Currently, CPI is active in five countries across Asia: Afghanistan, Burma (Myanmar), Cambodia, Thailand and Vietnam. Beginning in Afghanistan in 2007, CPI has worked closely with many local organizations to aid landmine survivors. In Burma, CPI established a prosthetics fabrication workshop within the Karenni ethnic state. The Cambodian program was implemented in Kampong Cham province, with the help of the local nongovernmental organization Cambodian Volunteers for Community Development.4 Also, with the collaborative help of Hilfe ohne Grenzen and Prosthetics Research Study, a medical clinic and a prosthetic workshop were established in Thailand. CPI has assisted more than 6,000 survivors in central Vietnam since 2000 and collaborated with other organizations including Kids First Vietnam, East Meets West Foundation, Help the Children and Mines Advisory Group, which is also a Cambodian collaborator.3
Achievements and Challenges
Thus far, CPI has achieved success by helping a large number of people in a variety of ways. It has given aid to more than 15,000 landmine-accident survivors, family members and persons with disabilities in five countries.3 In Battambang, Cambodia, it established a rice-processing mill as a way to aid landmine survivors economically. The survivors receive agricultural training, microcredit, storage, processing, as well as sales and marketing services from CPI. The organization has also expanded prosthetics fabrication services to ethnic refugees from Burma and created a technology center in Kabul that produces equipment for the demining profession in Afghanistan. All of these efforts have greatly improved the lives of people that CPI has assisted.

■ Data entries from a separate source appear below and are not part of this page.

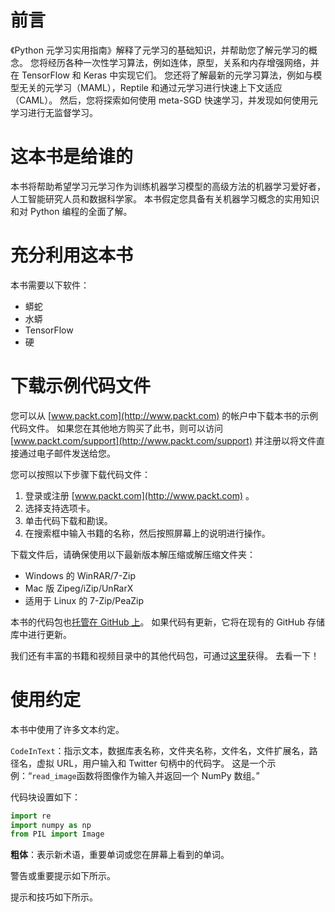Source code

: # 前言

《Python 元学习实用指南》解释了元学习的基础知识，并帮助您了解元学习的概念。 您将经历各种一次性学习算法，例如连体，原型，关系和内存增强网络，并在 TensorFlow 和 Keras 中实现它们。 您还将了解最新的元学习算法，例如与模型无关的元学习（MAML），Reptile 和通过元学习进行快速上下文适应（CAML）。 然后，您将探索如何使用 meta-SGD 快速学习，并发现如何使用元学习进行无监督学习。

# 这本书是给谁的

本书将帮助希望学习元学习作为训练机器学习模型的高级方法的机器学习爱好者，人工智能研究人员和数据科学家。 本书假定您具备有关机器学习概念的实用知识和对 Python 编程的全面了解。

# 充分利用这本书

本书需要以下软件：

*   蟒蛇
*   水蟒
*   TensorFlow
*   硬

# 下载示例代码文件

您可以从 [www.packt.com](http://www.packt.com) 的帐户中下载本书的示例代码文件。 如果您在其他地方购买了此书，则可以访问 [www.packt.com/support](http://www.packt.com/support) 并注册以将文件直接通过电子邮件发送给您。

您可以按照以下步骤下载代码文件：

1.  登录或注册 [www.packt.com](http://www.packt.com) 。
2.  选择支持选项卡。
3.  单击代码下载和勘误。
4.  在搜索框中输入书籍的名称，然后按照屏幕上的说明进行操作。

下载文件后，请确保使用以下最新版本解压缩或解压缩文件夹：

*   Windows 的 WinRAR/7-Zip
*   Mac 版 Zipeg/iZip/UnRarX
*   适用于 Linux 的 7-Zip/PeaZip

本书的代码包也[托管在 GitHub 上](https://github.com/PacktPublishing/Hands-On-Meta-Learning-with-Python)。 如果代码有更新，它将在现有的 GitHub 存储库中进行更新。

我们还有丰富的书籍和视频目录中的其他代码包，可通过[这里](https://github.com/PacktPublishing/)获得。 去看一下！

# 使用约定

本书中使用了许多文本约定。

`CodeInText`：指示文本，数据库表名称，文件夹名称，文件名，文件扩展名，路径名，虚拟 URL，用户输入和 Twitter 句柄中的代码字。 这是一个示例：“`read_image`函数将图像作为输入并返回一个 NumPy 数组。”

代码块设置如下：

```py
import re
import numpy as np
from PIL import Image
```

**粗体**：表示新术语，重要单词或您在屏幕上看到的单词。

警告或重要提示如下所示。

提示和技巧如下所示。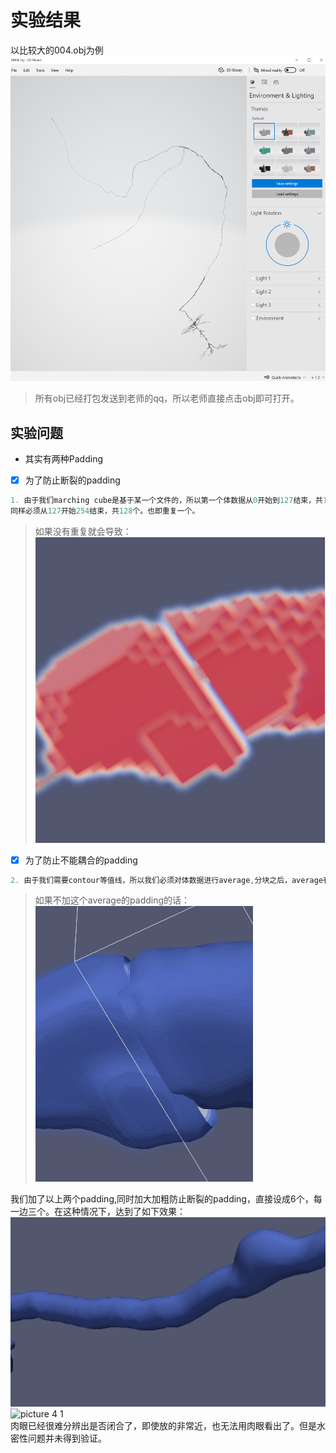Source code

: 
# 实验结果
以比较大的004.obj为例
![picture 1](../images/28a776b63101d5c47df5911d9f3fcdd1b7fb1e3d074a23aa47ca7e017f0d47a9.png)  
> 所有obj已经打包发送到老师的qq，所以老师直接点击obj即可打开。

## 实验问题
- 其实有两种Padding

- [x] 为了防止断裂的padding
```C++
1. 由于我们marching cube是基于某一个文件的，所以第一个体数据从0开始到127结束，共128个。那么第二个体数据
同样必须从127开始254结束，共128个。也即重复一个。
```
>如果没有重复就会导致：
![picture 2](../images/0051a00e6191f9d0da89208d21db06c205b32fe9f2a22ad597c807f0ca6f92c9.png)  

- [x] 为了防止不能耦合的padding 
```C++
2. 由于我们需要contour等值线，所以我们必须对体数据进行average,分块之后，average有多少你就必须加多少为average服务的padding。
```
> 如果不加这个average的padding的话：
![picture 3](../images/b52b37679e2c036dc966500cd5b42b57eaba37d2b85756e1c4756ce9823bd79c.png)  


我们加了以上两个padding,同时加大加粗防止断裂的padding，直接设成6个，每一边三个。在这种情况下，达到了如下效果：
![picture 4](../images/4bf39bbe6eebb89967acba85e532b3d67143fa2b8190d2eabea808c380c46be3.png)  
![![picture 4](../images/4bf39bbe6eebb89967acba85e532b3d67143fa2b8190d2eabea808c380c46be3.png)  
 1](../images/91dffc44914a72fcc03d016c36aaaa0a5fa4fc8ec50460b137f56534cfe02616.png)  
肉眼已经很难分辨出是否闭合了，即使放的非常近，也无法用肉眼看出了。但是水密性问题并未得到验证。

Despite these achievements and growth in the past couple of years, CPI still faces many challenges. One of the biggest challenges confronting CPI is that the plight of landmine survivors is often eclipsed by high-profile natural disasters, according to former CPI Executive Director Imbert Matthee. These disasters draw donor attention and funding away from CPI, which means less financial assistance for landmine survivors. CPI has also faced adverse fundraising conditions since the 9/11 terrorist attacks on New York. The organization has experienced a decrease in funding from some of its previous supporters due largely to their choice to stay more carefully focused on their primary missions. The current global financial crisis, coupled with the lack of donors focusing on mine-action support, has further hampered fundraising efforts. In addition, the organization faces regional challenges within each individual nation caused by inclement weather, including heavy rains and flooding, poor road conditions and conflicts with local contractors.5
Despite current challenges, CPI’s spirit and initiative have not been hampered. The organization plans to grow its annual budget from US$2 million to $5 million by 20113 with persistent lobbying efforts and the support of the Office of Weapons Removal and Abatement in the Department of State’s Bureau of Political-Military Affairs (PM/WRA), which has funded several programs.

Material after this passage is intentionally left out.